* eBPF / seccomp globals?
@ 2015-09-04 1:01 Michael Tirado
2015-09-04 3:17 ` Alexei Starovoitov
2015-09-04 4:01 ` Kees Cook
0 siblings, 2 replies; 6+ messages in thread
From: Michael Tirado @ 2015-09-04 1:01 UTC (permalink / raw)
To: netdev; +Cc: linux-kernel
Hiyall,
I have created a seccomp white list filter for a program that launches
other less trustworthy programs. It's working great so far, but I
have run into a little roadblock. the launcher program needs to call
execve as it's final step, but that may not be present in the white
list. I am wondering if there is any way to use some sort of global
variable that will be preserved between syscall filter calls so that I
can allow only one execve, if not present in white list by
incrementing a counter variable.
I see that in Documentation/networking/filter.txt one of the registers
is documented as being a pointer to struct sk_buff, in the seccomp
context this is a pointer to struct seccomp_data instead, right? and
the line about callee saved registers R6-R9 probably refers to them
being saved across calls within that filter, and not calls between
filters?
My apologies if this is not the appropriate place to ask for help, but
it is difficult to find useful information on how eBPF works, and is a
bit confusing trying to figure out the differences between seccomp and
net filters, and the old bpf code kicking around short of spending
countless hours reading through all of it. If anybody has a some
links to share I would be very grateful. the only way I can think to
make this work otherwise is to mount everything as MS_NOEXEC in the
new namespace, but that just feels wrong.

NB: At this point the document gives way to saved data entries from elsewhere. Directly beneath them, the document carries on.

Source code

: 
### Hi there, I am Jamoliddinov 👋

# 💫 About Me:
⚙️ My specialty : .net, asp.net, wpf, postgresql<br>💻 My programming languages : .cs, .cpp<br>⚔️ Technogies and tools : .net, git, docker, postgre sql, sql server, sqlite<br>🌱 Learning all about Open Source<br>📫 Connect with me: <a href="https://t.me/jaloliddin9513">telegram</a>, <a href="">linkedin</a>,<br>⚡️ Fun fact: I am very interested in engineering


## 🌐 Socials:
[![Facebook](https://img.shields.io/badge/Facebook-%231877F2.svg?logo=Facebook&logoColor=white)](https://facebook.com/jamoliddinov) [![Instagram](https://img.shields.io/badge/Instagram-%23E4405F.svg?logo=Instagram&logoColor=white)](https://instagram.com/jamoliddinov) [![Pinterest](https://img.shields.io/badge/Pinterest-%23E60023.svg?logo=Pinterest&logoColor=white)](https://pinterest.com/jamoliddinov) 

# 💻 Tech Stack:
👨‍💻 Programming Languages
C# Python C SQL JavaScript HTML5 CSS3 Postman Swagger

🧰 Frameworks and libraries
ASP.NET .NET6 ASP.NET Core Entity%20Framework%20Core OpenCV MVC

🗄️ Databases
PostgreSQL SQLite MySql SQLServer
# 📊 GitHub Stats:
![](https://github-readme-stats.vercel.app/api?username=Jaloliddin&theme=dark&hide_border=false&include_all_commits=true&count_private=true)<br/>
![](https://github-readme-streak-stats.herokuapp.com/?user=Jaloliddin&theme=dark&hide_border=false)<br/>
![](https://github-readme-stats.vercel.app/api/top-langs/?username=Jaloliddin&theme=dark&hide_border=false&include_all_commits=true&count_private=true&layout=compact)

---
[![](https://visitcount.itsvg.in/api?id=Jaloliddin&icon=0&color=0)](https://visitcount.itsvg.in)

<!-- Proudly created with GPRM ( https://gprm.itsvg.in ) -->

^ permalink raw reply [flat|nested] 6+ messages in thread
* Re: eBPF / seccomp globals?
2015-09-04 1:01 eBPF / seccomp globals? Michael Tirado
@ 2015-09-04 3:17 ` Alexei Starovoitov
2015-09-04 14:03 ` Tycho Andersen
2015-09-04 4:01 ` Kees Cook
1 sibling, 1 reply; 6+ messages in thread
From: Alexei Starovoitov @ 2015-09-04 3:17 UTC (permalink / raw)
To: Michael Tirado
Cc: netdev, linux-kernel, Tycho Andersen, Serge E. Hallyn, Kees Cook
On Fri, Sep 04, 2015 at 01:01:20AM +0000, Michael Tirado wrote:
> Hiyall,
>
> I have created a seccomp white list filter for a program that launches
> other less trustworthy programs. It's working great so far, but I
> have run into a little roadblock. the launcher program needs to call
> execve as it's final step, but that may not be present in the white
> list. I am wondering if there is any way to use some sort of global
> variable that will be preserved between syscall filter calls so that I
> can allow only one execve, if not present in white list by
> incrementing a counter variable.
>
> I see that in Documentation/networking/filter.txt one of the registers
> is documented as being a pointer to struct sk_buff, in the seccomp
> context this is a pointer to struct seccomp_data instead, right? and
> the line about callee saved registers R6-R9 probably refers to them
> being saved across calls within that filter, and not calls between
> filters?
R6-R9 are the registered preserved across calls to helper functions
within single program. They are not preserved across invocations
of the same program. At the start of the program only R1 (pointer
to context) is valid.
The eBPF programs used for kprobes, sockets and TC can simulate
global state via maps. Like a map of one element can have some
'struct globals { ... }' as a value in such map. Then programs
can keep global state in there. If a key into such map is cpu_id,
then such state becomes per-cpu global. Other tricks possible too.
Unfortunately seccomp doesn't have access to eBPF yet
(only classic BPF is supported), but, I believe, Tycho is
working on adding eBPF to seccomp and criu of eBPF programs...
^ permalink raw reply [flat|nested] 6+ messages in thread
* Re: eBPF / seccomp globals?
2015-09-04 1:01 eBPF / seccomp globals? Michael Tirado
2015-09-04 3:17 ` Alexei Starovoitov
@ 2015-09-04 4:01 ` Kees Cook
2015-09-04 20:29 ` Michael Tirado
1 sibling, 1 reply; 6+ messages in thread
From: Kees Cook @ 2015-09-04 4:01 UTC (permalink / raw)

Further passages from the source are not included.